三菱電機は、三菱UFJ銀行、衛星データサービス企画(SDS)、加GHGSatの3社と、人工衛星データを利用した温室効果ガス排出量の可視化に関するパートナーシップ契約を締結したと11月15日に発表。観測対象ごとに傾向をモニタリングし、分析した情報を企業・自治体などに提供するサービスの実現をめざす。

  • 人工衛星による温室効果ガス排出量観測のイメージ

4社は、温室効果ガスの削減に取り組む顧客を対象とし、衛星データを利用した温室効果ガスの排出量をわかりやすく可視化したデータを提供するサービスを検討。

三菱電機が開発に携わっている温室効果ガス観測技術衛星「いぶき」(GOSAT)シリーズ衛星による広域観測データと、GHGSatが持つ衛星コンステレーション(多数の人工衛星で編隊を組み、協調動作させるシステム)による温室効果ガスの発生源のピンポイント観測データを融合して活用。継続的に温室効果ガスの排出量をモニタリングすることで客観的で精度の高いデータを提供できるとする。ほかにもたとえば、エネルギーパイプラインのガス漏れなどの異常を通知して事故を防ぐといった、安全管理への寄与もめざす。

顧客は同サービスを利用することで、新規設備を導入することなく、衛星データに基づく温室効果ガスの排出量を把握できるようになる。また、温室効果ガス削減に向けた具体的な目標設定や効率的な進捗管理を行い、透明性・サステナビリティも高められるとする。

三菱電機が現在開発中の温室効果ガス・水循環観測技術衛星(GOSAT-GW)は、従来よりも広い範囲をすき間なく、面的に観測可能となる予定だ。

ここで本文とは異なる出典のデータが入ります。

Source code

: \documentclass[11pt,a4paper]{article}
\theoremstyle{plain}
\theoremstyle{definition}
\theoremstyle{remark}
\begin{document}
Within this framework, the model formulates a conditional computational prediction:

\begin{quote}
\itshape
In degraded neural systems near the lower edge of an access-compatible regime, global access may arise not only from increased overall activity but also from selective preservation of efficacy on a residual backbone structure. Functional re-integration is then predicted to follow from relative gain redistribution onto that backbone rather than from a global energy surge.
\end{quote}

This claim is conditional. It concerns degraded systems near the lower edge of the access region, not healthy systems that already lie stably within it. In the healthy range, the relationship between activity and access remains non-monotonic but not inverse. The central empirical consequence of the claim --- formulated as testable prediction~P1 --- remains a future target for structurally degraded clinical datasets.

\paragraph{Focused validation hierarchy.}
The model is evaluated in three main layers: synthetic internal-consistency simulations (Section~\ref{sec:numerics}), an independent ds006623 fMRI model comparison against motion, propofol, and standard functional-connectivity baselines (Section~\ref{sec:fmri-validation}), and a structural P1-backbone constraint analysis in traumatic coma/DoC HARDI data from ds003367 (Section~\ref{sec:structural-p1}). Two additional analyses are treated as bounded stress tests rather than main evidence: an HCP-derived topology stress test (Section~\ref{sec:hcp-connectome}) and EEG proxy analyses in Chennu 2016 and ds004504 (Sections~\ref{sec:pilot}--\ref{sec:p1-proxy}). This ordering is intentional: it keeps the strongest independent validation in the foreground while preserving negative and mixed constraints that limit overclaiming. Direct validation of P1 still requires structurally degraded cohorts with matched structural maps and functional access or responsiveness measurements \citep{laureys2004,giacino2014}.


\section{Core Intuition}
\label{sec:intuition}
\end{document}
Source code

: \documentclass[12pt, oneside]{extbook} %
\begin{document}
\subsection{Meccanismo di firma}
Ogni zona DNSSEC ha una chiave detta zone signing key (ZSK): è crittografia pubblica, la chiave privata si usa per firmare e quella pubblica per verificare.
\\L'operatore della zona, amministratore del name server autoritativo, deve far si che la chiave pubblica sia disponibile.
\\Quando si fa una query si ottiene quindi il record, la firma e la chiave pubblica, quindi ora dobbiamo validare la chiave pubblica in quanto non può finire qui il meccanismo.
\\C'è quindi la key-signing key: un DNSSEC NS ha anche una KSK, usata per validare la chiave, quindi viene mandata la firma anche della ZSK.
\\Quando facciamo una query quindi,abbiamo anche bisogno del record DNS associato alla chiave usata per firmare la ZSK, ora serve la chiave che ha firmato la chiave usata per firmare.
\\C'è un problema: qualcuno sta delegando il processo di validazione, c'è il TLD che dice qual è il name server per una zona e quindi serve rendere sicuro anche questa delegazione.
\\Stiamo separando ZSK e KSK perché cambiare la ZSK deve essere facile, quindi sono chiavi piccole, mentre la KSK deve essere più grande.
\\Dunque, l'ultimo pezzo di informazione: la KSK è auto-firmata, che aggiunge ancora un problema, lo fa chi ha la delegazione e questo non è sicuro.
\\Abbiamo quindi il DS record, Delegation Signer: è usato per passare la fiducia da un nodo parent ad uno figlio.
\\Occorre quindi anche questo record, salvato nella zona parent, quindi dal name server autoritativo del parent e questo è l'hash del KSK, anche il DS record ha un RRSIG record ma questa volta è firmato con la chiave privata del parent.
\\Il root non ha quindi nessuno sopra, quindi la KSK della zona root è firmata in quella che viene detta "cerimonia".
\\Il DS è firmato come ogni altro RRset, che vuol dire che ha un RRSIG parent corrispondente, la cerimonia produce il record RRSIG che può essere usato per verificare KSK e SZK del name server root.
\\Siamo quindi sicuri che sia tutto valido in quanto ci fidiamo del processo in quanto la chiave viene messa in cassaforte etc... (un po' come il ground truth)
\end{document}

このサービスの提供開始に向け、三菱電機ではGOSAT-GWを含むGOSATシリーズ衛星から取得した観測データの処理を迅速化し、顧客にリアルタイムに情報提供するための検討を行う。

さらに、同社が多岐にわたる分野での衛星観測ソリューションサービスで得た知見を活かし、温室効果ガスの観測データに、地理・空間情報などのデータを融合させることで、衛星データをわかりやすく可視化。こうした取り組みを通じてパートナーシップに寄与していくとのこと。